Is Working with Family Really Such a Great Idea
Such a thought is quite interesting when considered in the context of various types of businesses. Often it is the desire of the senior family members to pass on their business, or the baton so to speak, to their children or even their grandchildren. When speaking with practitioners, one question we often ask in terms of their client base, particularly in terms of the larger clients, is who amongst their groups have or are in the process of passing on operations, ownership etc to family? Quite often the answer is in the positive. However, when it comes to the professions, we probably don’t see quite the same level of family succession. This approach is also often considered one of the more successful succession options, however there can be some difficulties around differences amongst generational expectations and performance.
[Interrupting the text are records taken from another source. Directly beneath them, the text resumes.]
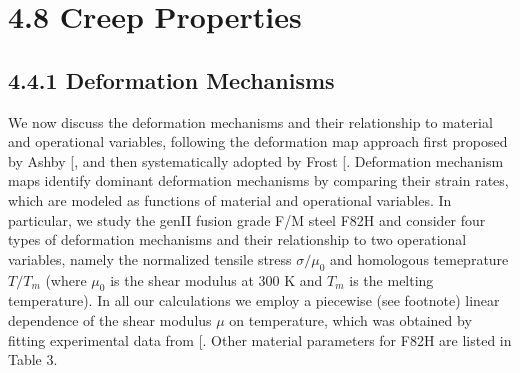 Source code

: \documentclass[letterpaper,10pt,english]{jupyterBook}
\begin{document}
	\section{4.8 Creep Properties}
	\label{\detokenize{4 Mechanical Properties:creep-properties}}
	
	\subsection{4.4.1 Deformation Mechanisms}
	\label{\detokenize{4 Mechanical Properties:deformation-mechanisms}}
	\sphinxAtStartPar
	We now discuss the deformation mechanisms and their relationship to material and operational variables, following the deformation map approach first proposed by Ashby {[}\sphinxhref{https://drive.google.com/file/d/1APELUCmPwMVPnGgeBDs-uroUFJODEYKi/view?usp=drive\_link}{Ashby1972}{]}, and then systematically adopted by Frost {[}\sphinxhref{https://defmech.engineering.dartmouth.edu}{Frost1982}{]}. Deformation mechanism maps identify dominant deformation mechanisms by comparing their strain rates, which are modeled as functions of material and operational variables. In particular, we study the gen\sphinxhyphen{}II fusion grade F/M steel F82H and consider four types of deformation mechanisms and their relationship to two operational variables, namely the normalized tensile stress \(\sigma/\mu_0\) and homologous temeprature \(T/T_m\) (where \(\mu_0\) is the shear modulus at 300 K and \(T_m\) is the melting temperature). In all our calculations we employ a piecewise (see footnote) linear dependence of the shear modulus \(\mu\) on temperature, which was obtained by fitting experimental data from {[}\sphinxhref{https://drive.google.com/file/d/1cXD\_EOWo2I41GUUky344DpJtV\_nshKT5/view?usp=drive\_link}{Shiba1996}{]}. Other material parameters for F82H are listed in Table 3.
	
\end{document}
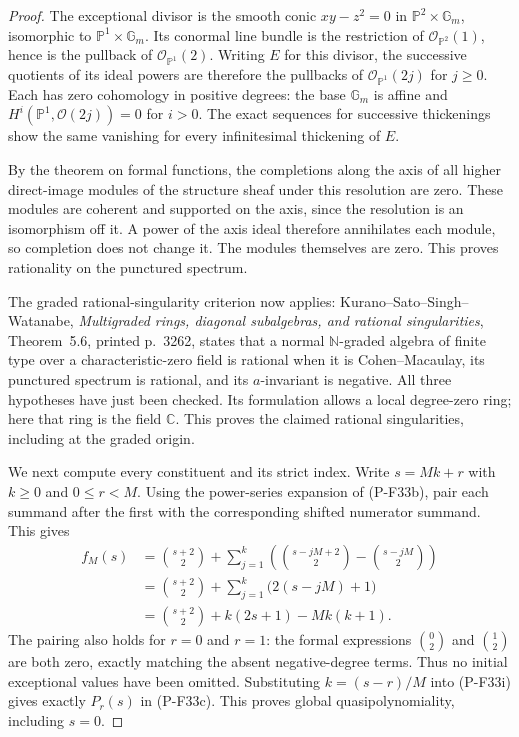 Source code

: \documentclass[11pt,a4paper]{article}
\begin{document}
\begin{proof}
The exceptional divisor is the smooth conic
$xy-z^2=0$ in $\mathbb P^2\times\mathbb G_m$,
isomorphic to $\mathbb P^1\times\mathbb G_m$.
Its conormal line bundle is the restriction of
$\mathcal O_{\mathbb P^2}(1)$, hence is
the pullback of $\mathcal O_{\mathbb P^1}(2)$.
Writing $E$ for this divisor, the successive
quotients of its ideal powers are therefore
the pullbacks of $\mathcal O_{\mathbb P^1}(2j)$
for $j\ge0$.
Each has zero cohomology in positive degrees:
the base $\mathbb G_m$ is affine and
$H^i(\mathbb P^1,\mathcal O(2j))=0$ for $i>0$.
The exact sequences for successive thickenings
show the same vanishing for every infinitesimal
thickening of $E$.

By the theorem on formal functions, the completions
along the axis of all higher direct-image modules
of the structure sheaf under this resolution are
zero. These modules are coherent and supported on
the axis, since the resolution is an isomorphism
off it. A power of the axis ideal therefore
annihilates each module, so completion does not
change it. The modules themselves are zero.
This proves rationality on the punctured spectrum.

The graded rational-singularity criterion now applies:
Kurano--Sato--Singh--Watanabe,
\emph{Multigraded rings, diagonal subalgebras, and
rational singularities}, Theorem~5.6, printed p.~3262,
states that a normal $\mathbb N$-graded algebra of
finite type over a characteristic-zero field is
rational when it is Cohen--Macaulay, its punctured
spectrum is rational, and its $a$-invariant is negative.
All three hypotheses have just been checked.
Its formulation allows a local degree-zero ring;
here that ring is the field $\mathbb C$.
This proves the claimed rational singularities,
including at the graded origin.

We next compute every constituent and its strict index.
Write $s=Mk+r$ with $k\ge0$ and $0\le r<M$.
Using the power-series expansion of (P-F33b),
pair each summand after the first with the
corresponding shifted numerator summand. This gives
\begin{align*}
 f_M(s)
 &=\binom{s+2}{2}
      +\sum_{j=1}^{k}
           \left(\binom{s-jM+2}{2}
                        -\binom{s-jM}{2}\right)\\
 &=\binom{s+2}{2}
      +\sum_{j=1}^{k}\bigl(2(s-jM)+1\bigr)\\
 &=\binom{s+2}{2}+k(2s+1)-Mk(k+1).
 \tag{P-F33i}
\end{align*}
The pairing also holds for $r=0$ and $r=1$:
the formal expressions $\binom02$ and $\binom12$
are both zero, exactly matching the absent
negative-degree terms. Thus no initial exceptional
values have been omitted.
Substituting $k=(s-r)/M$ into (P-F33i) gives
exactly $P_r(s)$ in (P-F33c).
This proves global quasipolynomiality, including $s=0$.


\end{proof}
\end{document}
Whether it be first, second or third generation on within a business, there are times when there can be different expectations in terms of performance, tasks, roles, rights and decision making within the business. Being second generation in a family business myself that was started by my father but also involved my mother, I remember being acutely aware of not seeking any special treatment or favouritism. In fact, I wanted the complete opposite. I wanted my involvement to be based on even higher expectations than a typical employee. I wanted this rite of passage to be via the school of hard knocks, especially once there was the opportunity to succeed my father. I recall one time in particular that took place, but more about that later.
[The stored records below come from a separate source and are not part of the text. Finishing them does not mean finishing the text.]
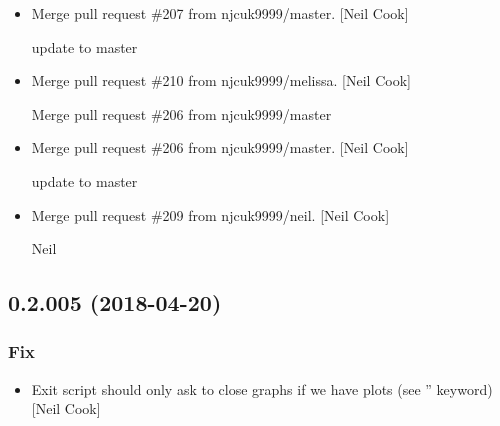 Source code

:\documentclass[a4paper,10pt,english]{report}
\begin{document}
\begin{itemize}
\item {} 
Merge pull request \#207 from njcuk9999/master. {[}Neil Cook{]}

update to master

\item {} 
Merge pull request \#210 from njcuk9999/melissa. {[}Neil Cook{]}

Merge pull request \#206 from njcuk9999/master

\item {} 
Merge pull request \#206 from njcuk9999/master. {[}Neil Cook{]}

update to master

\item {} 
Merge pull request \#209 from njcuk9999/neil. {[}Neil Cook{]}

Neil

\end{itemize}


\subsection{0.2.005 (2018-04-20)}
\label{\detokenize{misc/changelog:id457}}

\subsubsection{Fix}
\label{\detokenize{misc/changelog:fix}}\begin{itemize}
\item {} 
Exit script should only ask to close graphs if we have plots (see
” keyword) {[}Neil Cook{]}

\end{itemize}
\end{document}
So, in addition to an employee family member who actually is required to and/or wants to work harder than their non-family counterparts, there can more often than not be those individuals within the family that expect a free or easier ride, those who slide in on the coat tails of their forefathers. Typically such an approach doesn’t sit well with other personnel or staff within a business, often causing resentment and arguments. A third possible approach is where the upcoming mentee doesn’t actually desire a free ride, however they are provided one by the senior mentor or family member. Again, this outcome is not great in the eyes of independent employees.
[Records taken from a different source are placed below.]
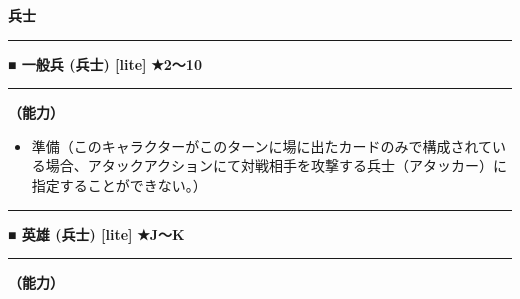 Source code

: \documentclass[twocolumn,a5paper,papersize,10pt]{jarticle}
\begin{document}
\begin{tcolorbox}
{\scriptsize\bf 兵士}
\end{tcolorbox}
\vspace{-1zh}%
\vspace{2mm} %
\hrule height 0.5mm depth 0mm width 66.5mm %
\vspace{1mm} %
{\small\bf ■ 一般兵 {\scriptsize (兵士) [lite]}} %
\hfill 
{\footnotesize\bf ★2〜10 }

\vspace{1mm}%
\hrule height 0.1mm depth 0mm width 66.5mm %
\vspace{1mm}%

{\bf（能力）}


\vspace{-1zh}%
\begin{itemize}
\setlength{\leftskip}{-0.3cm}
\setlength{\parskip}{0pt} %

\item 準備（このキャラクターがこのターンに場に出たカードのみで構成されている場合、アタックアクションにて対戦相手を攻撃する兵士（アタッカー）に指定することができない。）
\vspace{-1zh}%
\end{itemize}
\vspace{2mm} %
\hrule height 0.5mm depth 0mm width 66.5mm %
\vspace{1mm} %
{\small\bf ■ 英雄 {\scriptsize (兵士) [lite]}} %
\hfill 
{\footnotesize\bf ★J〜K }

\vspace{1mm}%
\hrule height 0.1mm depth 0mm width 66.5mm %
\vspace{1mm}%

{\bf（能力）}
\end{document}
Further issues can also arise when multiple family members are employed within a business where there is a perceived difference in their remuneration, responsibilities, opportunities, tasks, duties, trust etc for no apparent reason. In actuality, running a family business can be tough.

One of the greatest difficulties is separating work from family or home life. Understanding what happens at work, stays at work. Any decisions made at work, are not personal. That is often pretty difficult to master. Then there is always the dreaded situation where the ability of a family member to continue to contribute to the business changes and there may no longer be a need for their involvement, or the difficult conversation where performance isn’t meeting expectations. Often what happens is because these employees are family; they are allowed to continue on in the business indefinitely without providing the expected performance or outcomes. However, this will have a drain on the business overall, whether it be in terms of revenue, profitability or expenses. Just because they are family doesn’t mean that they stay at all costs. If you wouldn’t retain this individual as an employee, why do so just because they are family?

I remember all too well the difficulties of working with family. One night at home, when we all still lived together, I was sprouting off about my dissatisfaction about something, when I was swiftly informed by my mother that there was no need to attend work tomorrow. Just like that I had been sacked. The next morning I returned to work to ask my father for my job back. In hindsight, it was an excellent learning curve of the differences between employee and employer performance. As an employer you often go the extra mile for the benefit of clients and the business. If someone wants a nine to five job with no other responsibilities, then they’re probably best to remain as an employee. Looking back, my mum’s actions were probably warranted, however it was a rather tense household for those twelve hours or so.